▸ INSTRUCTIONS TO FOLLOW:
Exact copy, no pictures: return only the lines below from the line with "This project was" up to and including the line with "# Author Contact".

*** Block opens ***

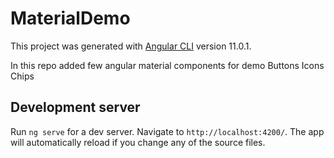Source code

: # MaterialDemo

This project was generated with [Angular CLI](https://github.com/angular/angular-cli) version 11.0.1.

In this repo added few angular material components for demo
Buttons
Icons
Chips

## Development server

Run `ng serve` for a dev server. Navigate to `http://localhost:4200/`. The app will automatically reload if you change any of the source files.

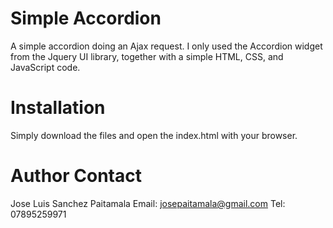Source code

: # Simple Accordion 
A simple accordion doing an Ajax request. I only used the Accordion widget from the Jquery UI library, together with a simple HTML, CSS, and JavaScript code. 

# Installation
Simply download the files and open the index.html with your browser.

# Author Contact
Jose Luis Sanchez Paitamala
Email: josepaitamala@gmail.com
Tel: 07895259971
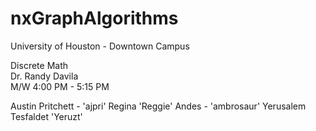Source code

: # nxGraphAlgorithms

University of Houston - Downtown Campus

Discrete Math  
Dr. Randy Davila  
M/W 4:00 PM - 5:15 PM


Austin Pritchett  - 'ajpri'
Regina 'Reggie' Andes  - 'ambrosaur'
Yerusalem Tesfaldet 'Yeruzt'
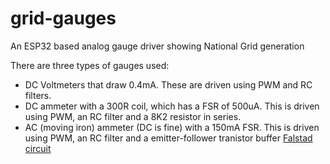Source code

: # grid-gauges
An ESP32 based analog gauge driver showing National Grid generation 

There are three types of gauges used:

 - DC Voltmeters that draw 0.4mA. These are driven using PWM and RC filters.
 - DC ammeter with a 300R coil, which has a FSR of 500uA. This is driven using PWM, an RC filter and a 8K2 resistor in series.
 - AC (moving iron) ammeter (DC is fine) with a 150mA FSR. This is driven using PWM, an RC filter and a emitter-follower tranistor buffer [Falstad circuit](http://www.falstad.com/circuit/circuitjs.html?cct=$+1+0.000005+63.79968419005069+50+5+50%0AR+96+64+48+64+0+0+40+5+0+0+0.5%0Ar+432+304+432+208+0+18%0A370+432+64+432+208+1+0%0Ag+432+304+432+336+0%0At+336+144+336+64+1+1+-1.5168725933340292+0.7254530318026973+100%0Aw+320+64+96+64+0%0Aw+352+64+432+64+0%0Ac+336+144+336+224+0+0.00001+3.4831274066659708%0Ag+336+224+336+288+0%0Ar+336+144+192+144+0+1000%0AR+192+144+96+144+0+2+3000+2.5+2.5+0+1%0Ao+2+64+0+4353+0.0001+0.46736693281189107+0+2+2+3%0A)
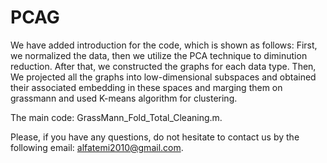 # PCAG  
We have added introduction for the code, which is shown as follows: First, we normalized the data, then we utilize the PCA technique to diminution reduction. After that, we constructed the graphs for each data type. Then, We projected all the graphs into low-dimensional subspaces and obtained their associated embedding in these spaces and marging them on grassmann and used K-means algorithm for clustering.  


The main code: GrassMann_Fold_Total_Cleaning.m.

Please, if you have any questions, do not hesitate to contact us by the following email: alfatemi2010@gmail.com.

*** Block closes ***

▸ EXERCISE OUTPUT:
This project was generated with [Angular CLI](https://github.com/angular/angular-cli) version 11.0.1.

In this repo added few angular material components for demo
Buttons
Icons
Chips

## Development server

Run `ng serve` for a dev server. Navigate to `http://localhost:4200/`. The app will automatically reload if you change any of the source files.

Source code

: # Simple Accordion 
A simple accordion doing an Ajax request. I only used the Accordion widget from the Jquery UI library, together with a simple HTML, CSS, and JavaScript code. 

# Installation
Simply download the files and open the index.html with your browser.

# Author Contact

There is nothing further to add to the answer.